A few days ago, actually on Thursday, October 17th, at 4:10pm, I learned that I have lung cancer with metastasis to the liver.The following day, we had our first meeting with the oncologist. I learned that because the cancer has metastasized, it’s probably Stage 4, and there is no cure, but with chemo, we can hopefully shrink the tumors and extend my quality of life. I had blood work done and will still need to have a biopsy, a full body PET scan, and an MRI of the brain. Only then can we start chemo.
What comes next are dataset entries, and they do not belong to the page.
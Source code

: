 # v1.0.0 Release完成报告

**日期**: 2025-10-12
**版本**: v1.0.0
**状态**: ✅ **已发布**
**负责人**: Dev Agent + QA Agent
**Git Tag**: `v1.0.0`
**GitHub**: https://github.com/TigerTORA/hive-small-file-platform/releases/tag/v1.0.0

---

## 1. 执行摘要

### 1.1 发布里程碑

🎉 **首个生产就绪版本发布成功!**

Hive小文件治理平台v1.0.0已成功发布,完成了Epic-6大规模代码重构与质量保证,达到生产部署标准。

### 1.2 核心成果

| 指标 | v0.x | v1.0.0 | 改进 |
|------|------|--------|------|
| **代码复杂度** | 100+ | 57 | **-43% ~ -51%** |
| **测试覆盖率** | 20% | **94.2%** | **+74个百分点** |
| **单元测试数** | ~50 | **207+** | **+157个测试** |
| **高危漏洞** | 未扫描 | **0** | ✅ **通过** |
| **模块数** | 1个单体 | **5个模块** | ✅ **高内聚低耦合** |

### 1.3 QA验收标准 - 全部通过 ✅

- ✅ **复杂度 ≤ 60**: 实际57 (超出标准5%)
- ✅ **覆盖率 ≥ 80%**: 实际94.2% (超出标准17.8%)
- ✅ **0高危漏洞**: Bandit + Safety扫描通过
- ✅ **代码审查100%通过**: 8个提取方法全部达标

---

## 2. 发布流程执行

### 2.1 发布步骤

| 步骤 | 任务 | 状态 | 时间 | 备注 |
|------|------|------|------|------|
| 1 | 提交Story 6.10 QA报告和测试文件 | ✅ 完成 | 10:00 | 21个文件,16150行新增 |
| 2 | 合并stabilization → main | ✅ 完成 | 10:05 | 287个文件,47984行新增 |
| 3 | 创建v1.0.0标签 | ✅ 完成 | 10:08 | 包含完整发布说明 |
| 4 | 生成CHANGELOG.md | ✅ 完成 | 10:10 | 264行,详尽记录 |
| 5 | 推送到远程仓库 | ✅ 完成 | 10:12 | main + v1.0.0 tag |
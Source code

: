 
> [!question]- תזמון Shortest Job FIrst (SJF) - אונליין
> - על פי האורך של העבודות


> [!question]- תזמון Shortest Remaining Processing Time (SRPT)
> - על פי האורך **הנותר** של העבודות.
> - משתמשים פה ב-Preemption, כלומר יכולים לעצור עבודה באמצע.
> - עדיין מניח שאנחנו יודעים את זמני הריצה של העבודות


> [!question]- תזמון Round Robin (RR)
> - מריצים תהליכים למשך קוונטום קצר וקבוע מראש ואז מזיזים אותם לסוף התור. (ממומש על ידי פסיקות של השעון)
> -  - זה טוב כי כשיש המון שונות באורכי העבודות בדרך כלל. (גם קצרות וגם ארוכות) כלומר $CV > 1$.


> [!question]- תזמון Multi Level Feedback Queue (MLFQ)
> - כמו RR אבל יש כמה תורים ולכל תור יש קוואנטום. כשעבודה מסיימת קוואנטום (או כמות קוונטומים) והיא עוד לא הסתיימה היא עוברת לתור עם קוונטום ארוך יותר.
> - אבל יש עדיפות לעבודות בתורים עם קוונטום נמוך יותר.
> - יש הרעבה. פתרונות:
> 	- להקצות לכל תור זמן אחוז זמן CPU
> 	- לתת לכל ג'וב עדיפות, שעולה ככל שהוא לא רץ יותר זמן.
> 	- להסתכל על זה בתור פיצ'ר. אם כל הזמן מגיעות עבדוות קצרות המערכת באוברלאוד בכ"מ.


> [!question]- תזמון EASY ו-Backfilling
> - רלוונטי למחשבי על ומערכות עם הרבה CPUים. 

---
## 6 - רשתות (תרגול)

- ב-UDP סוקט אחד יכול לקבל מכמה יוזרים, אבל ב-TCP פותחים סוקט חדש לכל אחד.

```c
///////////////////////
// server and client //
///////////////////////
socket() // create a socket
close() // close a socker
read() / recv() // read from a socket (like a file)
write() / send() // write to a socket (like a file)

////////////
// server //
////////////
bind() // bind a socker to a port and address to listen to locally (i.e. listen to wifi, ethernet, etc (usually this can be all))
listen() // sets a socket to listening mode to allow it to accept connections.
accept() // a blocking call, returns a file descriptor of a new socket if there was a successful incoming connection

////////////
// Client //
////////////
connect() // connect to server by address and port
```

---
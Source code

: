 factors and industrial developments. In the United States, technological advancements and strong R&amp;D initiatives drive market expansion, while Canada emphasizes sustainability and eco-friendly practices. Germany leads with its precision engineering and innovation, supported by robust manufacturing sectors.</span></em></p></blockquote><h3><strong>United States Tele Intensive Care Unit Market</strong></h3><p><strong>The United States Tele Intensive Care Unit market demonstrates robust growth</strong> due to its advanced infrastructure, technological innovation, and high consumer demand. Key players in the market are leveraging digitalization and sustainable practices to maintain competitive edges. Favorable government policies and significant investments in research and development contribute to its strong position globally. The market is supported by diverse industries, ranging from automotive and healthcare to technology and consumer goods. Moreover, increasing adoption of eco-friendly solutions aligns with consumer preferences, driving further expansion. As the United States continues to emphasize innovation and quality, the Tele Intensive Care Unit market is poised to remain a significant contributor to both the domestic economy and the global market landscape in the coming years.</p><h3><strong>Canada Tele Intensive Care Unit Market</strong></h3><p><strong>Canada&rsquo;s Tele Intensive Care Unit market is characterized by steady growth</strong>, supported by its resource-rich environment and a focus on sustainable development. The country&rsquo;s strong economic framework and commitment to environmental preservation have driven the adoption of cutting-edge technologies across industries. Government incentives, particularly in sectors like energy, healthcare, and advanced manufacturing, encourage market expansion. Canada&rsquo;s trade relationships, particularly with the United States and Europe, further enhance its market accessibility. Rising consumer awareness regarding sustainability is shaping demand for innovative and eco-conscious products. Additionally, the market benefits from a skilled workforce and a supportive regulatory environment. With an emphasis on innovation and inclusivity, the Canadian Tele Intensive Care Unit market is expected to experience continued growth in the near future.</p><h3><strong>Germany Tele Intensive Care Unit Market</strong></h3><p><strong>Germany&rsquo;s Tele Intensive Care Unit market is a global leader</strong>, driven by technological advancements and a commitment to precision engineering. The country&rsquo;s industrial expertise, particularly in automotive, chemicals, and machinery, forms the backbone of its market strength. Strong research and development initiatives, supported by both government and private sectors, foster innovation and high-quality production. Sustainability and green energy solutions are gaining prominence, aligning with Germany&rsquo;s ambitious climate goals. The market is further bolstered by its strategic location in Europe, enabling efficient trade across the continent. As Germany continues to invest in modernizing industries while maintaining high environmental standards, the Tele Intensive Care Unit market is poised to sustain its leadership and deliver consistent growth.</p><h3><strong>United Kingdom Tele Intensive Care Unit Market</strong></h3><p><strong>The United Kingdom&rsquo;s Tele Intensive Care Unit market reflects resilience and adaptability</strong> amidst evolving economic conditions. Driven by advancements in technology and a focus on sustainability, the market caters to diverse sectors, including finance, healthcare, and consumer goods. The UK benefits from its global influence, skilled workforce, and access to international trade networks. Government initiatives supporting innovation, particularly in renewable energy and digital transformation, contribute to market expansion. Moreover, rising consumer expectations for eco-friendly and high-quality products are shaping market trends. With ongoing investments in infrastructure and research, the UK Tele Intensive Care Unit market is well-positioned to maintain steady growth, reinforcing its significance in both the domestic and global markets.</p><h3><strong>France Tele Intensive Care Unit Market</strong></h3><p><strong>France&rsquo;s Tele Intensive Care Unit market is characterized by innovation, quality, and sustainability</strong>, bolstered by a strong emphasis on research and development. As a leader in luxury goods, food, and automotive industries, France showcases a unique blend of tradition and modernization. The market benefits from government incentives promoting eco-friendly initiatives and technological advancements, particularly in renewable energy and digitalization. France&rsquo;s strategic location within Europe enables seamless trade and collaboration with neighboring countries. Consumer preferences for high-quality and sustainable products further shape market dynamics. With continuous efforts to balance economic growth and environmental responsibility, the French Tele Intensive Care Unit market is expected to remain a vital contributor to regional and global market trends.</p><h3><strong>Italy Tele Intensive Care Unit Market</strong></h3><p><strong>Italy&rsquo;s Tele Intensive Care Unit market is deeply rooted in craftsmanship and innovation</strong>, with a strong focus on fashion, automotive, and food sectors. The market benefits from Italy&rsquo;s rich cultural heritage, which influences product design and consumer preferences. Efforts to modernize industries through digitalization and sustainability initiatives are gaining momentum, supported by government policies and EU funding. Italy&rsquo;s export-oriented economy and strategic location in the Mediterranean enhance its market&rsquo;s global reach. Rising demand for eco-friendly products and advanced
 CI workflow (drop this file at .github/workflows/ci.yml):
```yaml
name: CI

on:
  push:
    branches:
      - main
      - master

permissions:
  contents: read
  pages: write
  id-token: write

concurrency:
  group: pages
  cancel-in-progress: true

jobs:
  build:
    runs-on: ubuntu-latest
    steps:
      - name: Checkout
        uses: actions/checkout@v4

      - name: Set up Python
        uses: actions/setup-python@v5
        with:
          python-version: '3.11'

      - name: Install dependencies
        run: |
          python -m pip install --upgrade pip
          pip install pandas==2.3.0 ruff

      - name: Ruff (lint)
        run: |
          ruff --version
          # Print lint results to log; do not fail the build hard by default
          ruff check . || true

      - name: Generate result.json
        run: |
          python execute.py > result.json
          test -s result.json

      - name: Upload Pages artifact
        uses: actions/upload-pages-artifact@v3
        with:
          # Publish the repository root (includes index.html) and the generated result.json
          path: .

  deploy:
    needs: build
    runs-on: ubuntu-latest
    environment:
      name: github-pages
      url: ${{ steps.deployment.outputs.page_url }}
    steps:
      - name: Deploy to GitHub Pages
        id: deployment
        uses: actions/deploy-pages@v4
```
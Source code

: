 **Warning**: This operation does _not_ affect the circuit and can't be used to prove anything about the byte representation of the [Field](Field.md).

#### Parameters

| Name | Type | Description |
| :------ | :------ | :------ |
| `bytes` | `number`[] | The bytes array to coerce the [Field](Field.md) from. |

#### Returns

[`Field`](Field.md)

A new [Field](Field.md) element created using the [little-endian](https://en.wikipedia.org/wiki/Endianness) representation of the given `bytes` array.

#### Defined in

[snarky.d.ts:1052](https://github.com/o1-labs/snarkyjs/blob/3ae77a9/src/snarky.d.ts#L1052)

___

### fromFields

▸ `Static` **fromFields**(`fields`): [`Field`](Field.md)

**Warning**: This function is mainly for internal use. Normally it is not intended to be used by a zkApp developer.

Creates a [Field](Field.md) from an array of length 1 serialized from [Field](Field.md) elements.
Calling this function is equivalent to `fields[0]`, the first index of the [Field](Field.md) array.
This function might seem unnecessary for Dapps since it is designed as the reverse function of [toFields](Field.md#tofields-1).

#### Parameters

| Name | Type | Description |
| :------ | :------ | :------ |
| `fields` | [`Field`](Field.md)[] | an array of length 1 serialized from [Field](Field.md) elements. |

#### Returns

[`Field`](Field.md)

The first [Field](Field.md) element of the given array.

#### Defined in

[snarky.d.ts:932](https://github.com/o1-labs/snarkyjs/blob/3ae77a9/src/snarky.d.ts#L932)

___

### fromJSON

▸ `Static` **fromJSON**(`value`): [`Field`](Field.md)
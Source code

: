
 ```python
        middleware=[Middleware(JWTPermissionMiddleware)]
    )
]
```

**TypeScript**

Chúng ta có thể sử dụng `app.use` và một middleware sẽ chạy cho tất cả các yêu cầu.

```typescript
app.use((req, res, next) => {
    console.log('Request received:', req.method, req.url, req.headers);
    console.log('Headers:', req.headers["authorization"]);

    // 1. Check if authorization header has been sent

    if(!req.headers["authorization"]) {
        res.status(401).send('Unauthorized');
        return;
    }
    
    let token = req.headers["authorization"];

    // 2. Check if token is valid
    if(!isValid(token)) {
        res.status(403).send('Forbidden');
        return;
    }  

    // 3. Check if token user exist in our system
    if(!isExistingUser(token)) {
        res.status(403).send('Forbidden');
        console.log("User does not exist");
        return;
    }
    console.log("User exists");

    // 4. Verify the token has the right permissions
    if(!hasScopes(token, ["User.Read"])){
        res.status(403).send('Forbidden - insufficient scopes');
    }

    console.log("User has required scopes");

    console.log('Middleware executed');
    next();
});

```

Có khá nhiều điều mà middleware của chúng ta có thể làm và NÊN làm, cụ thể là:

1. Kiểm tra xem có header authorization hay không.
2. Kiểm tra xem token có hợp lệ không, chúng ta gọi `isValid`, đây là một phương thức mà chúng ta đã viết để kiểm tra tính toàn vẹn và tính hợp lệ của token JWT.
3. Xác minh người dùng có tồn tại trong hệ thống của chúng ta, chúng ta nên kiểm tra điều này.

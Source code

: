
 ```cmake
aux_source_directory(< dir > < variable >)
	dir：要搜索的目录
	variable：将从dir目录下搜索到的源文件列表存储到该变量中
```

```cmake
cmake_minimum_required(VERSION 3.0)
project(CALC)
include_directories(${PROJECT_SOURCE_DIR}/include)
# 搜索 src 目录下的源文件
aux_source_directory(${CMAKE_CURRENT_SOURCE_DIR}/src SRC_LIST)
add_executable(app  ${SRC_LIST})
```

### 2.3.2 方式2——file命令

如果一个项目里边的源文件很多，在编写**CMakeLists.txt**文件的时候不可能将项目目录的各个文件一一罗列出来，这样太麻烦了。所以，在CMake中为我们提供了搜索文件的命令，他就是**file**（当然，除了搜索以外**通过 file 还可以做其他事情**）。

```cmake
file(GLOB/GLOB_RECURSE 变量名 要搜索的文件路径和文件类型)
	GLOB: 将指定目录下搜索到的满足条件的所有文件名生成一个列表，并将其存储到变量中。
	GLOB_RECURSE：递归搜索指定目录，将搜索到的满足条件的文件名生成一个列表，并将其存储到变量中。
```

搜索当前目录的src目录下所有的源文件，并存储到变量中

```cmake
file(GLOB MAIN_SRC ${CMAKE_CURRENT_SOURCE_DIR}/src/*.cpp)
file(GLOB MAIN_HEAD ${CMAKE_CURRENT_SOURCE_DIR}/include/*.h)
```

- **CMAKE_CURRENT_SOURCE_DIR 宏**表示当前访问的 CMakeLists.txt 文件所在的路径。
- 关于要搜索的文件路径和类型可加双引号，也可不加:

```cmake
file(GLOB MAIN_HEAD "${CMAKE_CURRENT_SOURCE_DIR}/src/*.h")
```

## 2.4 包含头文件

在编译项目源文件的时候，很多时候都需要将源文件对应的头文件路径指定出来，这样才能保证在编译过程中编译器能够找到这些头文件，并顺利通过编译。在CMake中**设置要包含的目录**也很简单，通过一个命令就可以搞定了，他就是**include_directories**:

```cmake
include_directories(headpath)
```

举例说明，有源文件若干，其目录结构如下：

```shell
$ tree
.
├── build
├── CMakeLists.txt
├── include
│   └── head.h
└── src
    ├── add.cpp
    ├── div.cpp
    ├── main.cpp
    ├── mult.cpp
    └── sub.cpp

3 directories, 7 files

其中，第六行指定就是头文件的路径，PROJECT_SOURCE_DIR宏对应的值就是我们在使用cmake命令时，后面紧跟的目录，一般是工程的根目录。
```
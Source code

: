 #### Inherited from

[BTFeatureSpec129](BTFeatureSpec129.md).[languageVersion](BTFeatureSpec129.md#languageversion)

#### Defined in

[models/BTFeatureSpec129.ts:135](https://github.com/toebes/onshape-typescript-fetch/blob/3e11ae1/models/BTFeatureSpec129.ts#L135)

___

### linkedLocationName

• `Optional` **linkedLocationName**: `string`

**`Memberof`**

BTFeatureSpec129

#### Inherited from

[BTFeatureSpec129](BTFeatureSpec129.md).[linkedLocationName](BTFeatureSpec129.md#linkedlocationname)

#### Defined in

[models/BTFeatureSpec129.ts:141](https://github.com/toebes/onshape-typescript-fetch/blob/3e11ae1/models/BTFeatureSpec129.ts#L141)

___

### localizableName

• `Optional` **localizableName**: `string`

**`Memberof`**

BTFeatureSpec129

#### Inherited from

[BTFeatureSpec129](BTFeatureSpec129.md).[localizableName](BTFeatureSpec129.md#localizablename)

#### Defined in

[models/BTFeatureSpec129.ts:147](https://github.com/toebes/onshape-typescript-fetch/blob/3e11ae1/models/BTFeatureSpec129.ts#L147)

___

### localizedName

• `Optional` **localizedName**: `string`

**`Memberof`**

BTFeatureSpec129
Looking back, I can see all the little signs I either missed or ignored. And I should never have started smoking and I should have quit sooner. But I can’t waste my energy on woulda-coulda-shoulda.

My doctor was wonderful – holding my hand as she gave me the news. The first thing into my head was how am I going to tell Steve? I knew on a gut level that I had cancer. What I didn’t expect was the metastasis. I made it home in one piece and then fell apart. It seems so unfair that I was looking forward to retirement and now the future is so uncertain.

Friday was a blur. I went to work like always and had to leave for a few hours for our meeting with the oncologist. He is a leading researcher in lung cancer and spent almost an hour with us after being an hour late because he spends as much time with each patient as that patient needs, and I like that. I went back to work but I’m not sure how much I got done because I felt so removed from everything.

There are so many questions, but they can’t be answered until all the tests are complete, and I’m impatient to start the fight. I think I’m still in a state of shock on one level while on another level I’m ready to fight. I know the odds aren’t in my favor – the survival rate for lung cancer is very low – but that is no reason to give in.

I have periods during the day when I’m fine but then the reality will hit again and I just want to scream and cry and hit something. I’m angry that my body has betrayed me; I’m angry at myself for not taking better care of myself; I’m angry that I may not have a chance to enjoy the retirement I dreamed of; I’m angry that my partner may have to go on without me. But I’m also trying to view this as a new learning experience.

I spent Saturday feeling sorry for myself, crying, or napping. I allowed myself one day for self-pity.

So I will continue blogging as long as I’m able, and I will continue my Gratitude Journal daily. That will force me to keep a positive attitude. 🙂

So peace, joy, and love to all. Hug those you love today.